The early parts of With Love are genre-blending, monochrome snapshots of UK club culture — you can easily be searching through your radio and stumble upon ‘This One’ and you’ll never find out the name of the song. The album travels even deeper than Dedication and shows off Zomby’s damn good ear for composing effective short melodies. Those morose chords, skittering drums and vocal samples evoke multitudes of emotions on the first disk and it is the vocals that are missed the most during the latter parts of the album. It starts to get so desolate within the company of synthesised sound and sparse beats that you begin to long for that human touch.
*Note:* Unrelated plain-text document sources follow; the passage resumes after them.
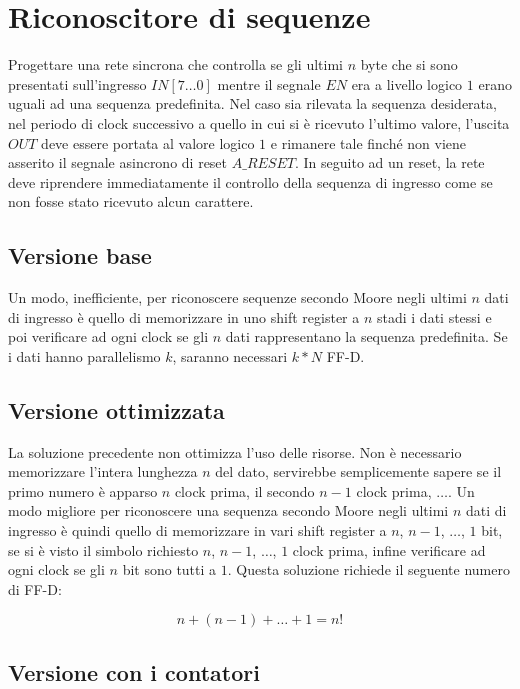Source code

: \documentclass{subfiles}
\begin{document}
\section{Riconoscitore di sequenze}

Progettare una rete sincrona che controlla se gli ultimi $n$ byte che si sono presentati sull'ingresso $IN[7 \dots 0]$ mentre il segnale $EN$ era a livello logico $1$ erano uguali ad una sequenza predefinita.
Nel caso sia rilevata la sequenza desiderata, nel periodo di clock successivo a quello in cui si è ricevuto l'ultimo valore, l'uscita $OUT$ deve essere portata al valore logico $1$ e rimanere tale finché non viene asserito il segnale asincrono di reset $A\_RESET$.
In seguito ad un reset, la rete deve riprendere immediatamente il controllo della sequenza di ingresso come se non fosse stato ricevuto alcun carattere.

\subsection{Versione base}

Un modo, inefficiente, per riconoscere sequenze secondo Moore negli ultimi $n$ dati di ingresso è quello di memorizzare in uno shift register a $n$ stadi i dati stessi e poi verificare ad ogni clock se gli $n$ dati rappresentano la sequenza predefinita.
Se i dati hanno parallelismo $k$, saranno necessari $k * N$ FF-D.

\subsection{Versione ottimizzata}

La soluzione precedente non ottimizza l'uso delle risorse.
Non è necessario memorizzare l'intera lunghezza $n$ del dato, servirebbe semplicemente sapere se il primo numero è apparso $n$ clock prima, il secondo $n-1$ clock prima, $\dots$.
Un modo migliore per riconoscere una sequenza secondo Moore negli ultimi $n$ dati di ingresso è quindi quello di memorizzare in vari shift register a $n$, $n-1$, $\dots$, $1$ bit, se si è visto il simbolo richiesto $n$, $n-1$, $\dots$, $1$ clock prima, infine verificare ad ogni clock se gli $n$ bit sono tutti a $1$.
Questa soluzione richiede il seguente numero di FF-D:

$$
n + (n-1) + \dots + 1 = n!
$$

\subsection{Versione con i contatori}
\end{document}
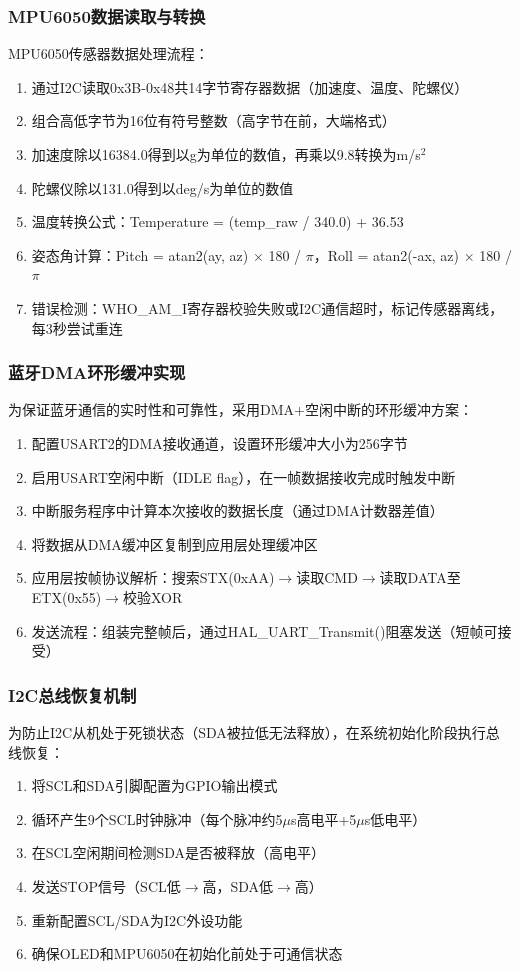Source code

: \subsubsection{MPU6050数据读取与转换}
MPU6050传感器数据处理流程：
\begin{enumerate}
    \item 通过I2C读取0x3B-0x48共14字节寄存器数据（加速度、温度、陀螺仪）
    \item 组合高低字节为16位有符号整数（高字节在前，大端格式）
    \item 加速度除以16384.0得到以g为单位的数值，再乘以9.8转换为m/s$^2$
    \item 陀螺仪除以131.0得到以deg/s为单位的数值
    \item 温度转换公式：Temperature = (temp\_raw / 340.0) + 36.53
    \item 姿态角计算：Pitch = atan2(ay, az) $\times$ 180 / $\pi$，Roll = atan2(-ax, az) $\times$ 180 / $\pi$
    \item 错误检测：WHO\_AM\_I寄存器校验失败或I2C通信超时，标记传感器离线，每3秒尝试重连
\end{enumerate}

\subsubsection{蓝牙DMA环形缓冲实现}
为保证蓝牙通信的实时性和可靠性，采用DMA+空闲中断的环形缓冲方案：
\begin{enumerate}
    \item 配置USART2的DMA接收通道，设置环形缓冲大小为256字节
    \item 启用USART空闲中断（IDLE flag），在一帧数据接收完成时触发中断
    \item 中断服务程序中计算本次接收的数据长度（通过DMA计数器差值）
    \item 将数据从DMA缓冲区复制到应用层处理缓冲区
    \item 应用层按帧协议解析：搜索STX(0xAA)$\rightarrow$读取CMD$\rightarrow$读取DATA至ETX(0x55)$\rightarrow$校验XOR
    \item 发送流程：组装完整帧后，通过HAL\_UART\_Transmit()阻塞发送（短帧可接受）
\end{enumerate}

\subsubsection{I2C总线恢复机制}
为防止I2C从机处于死锁状态（SDA被拉低无法释放），在系统初始化阶段执行总线恢复：
\begin{enumerate}
    \item 将SCL和SDA引脚配置为GPIO输出模式
    \item 循环产生9个SCL时钟脉冲（每个脉冲约5$\mu$s高电平+5$\mu$s低电平）
    \item 在SCL空闲期间检测SDA是否被释放（高电平）
    \item 发送STOP信号（SCL低$\rightarrow$高，SDA低$\rightarrow$高）
    \item 重新配置SCL/SDA为I2C外设功能
    \item 确保OLED和MPU6050在初始化前处于可通信状态
\end{enumerate}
Unfortunately Zomby does not provide and you are forced through loops of repetitive instrumentals which are less successful in developing the atmosphere and ranging moods of before. Those releases on Hyperdub seem like a whisper now, gone are the days of 8-bit Casio chip-tunes and bouncy drums. All colour and vitality has been drained during his time at 4AD, now brandishing a sound that has matured into darker territory. Yet he still maintains a unique presence in electronic music, which will surely make him stand out among the crowd for quite some time.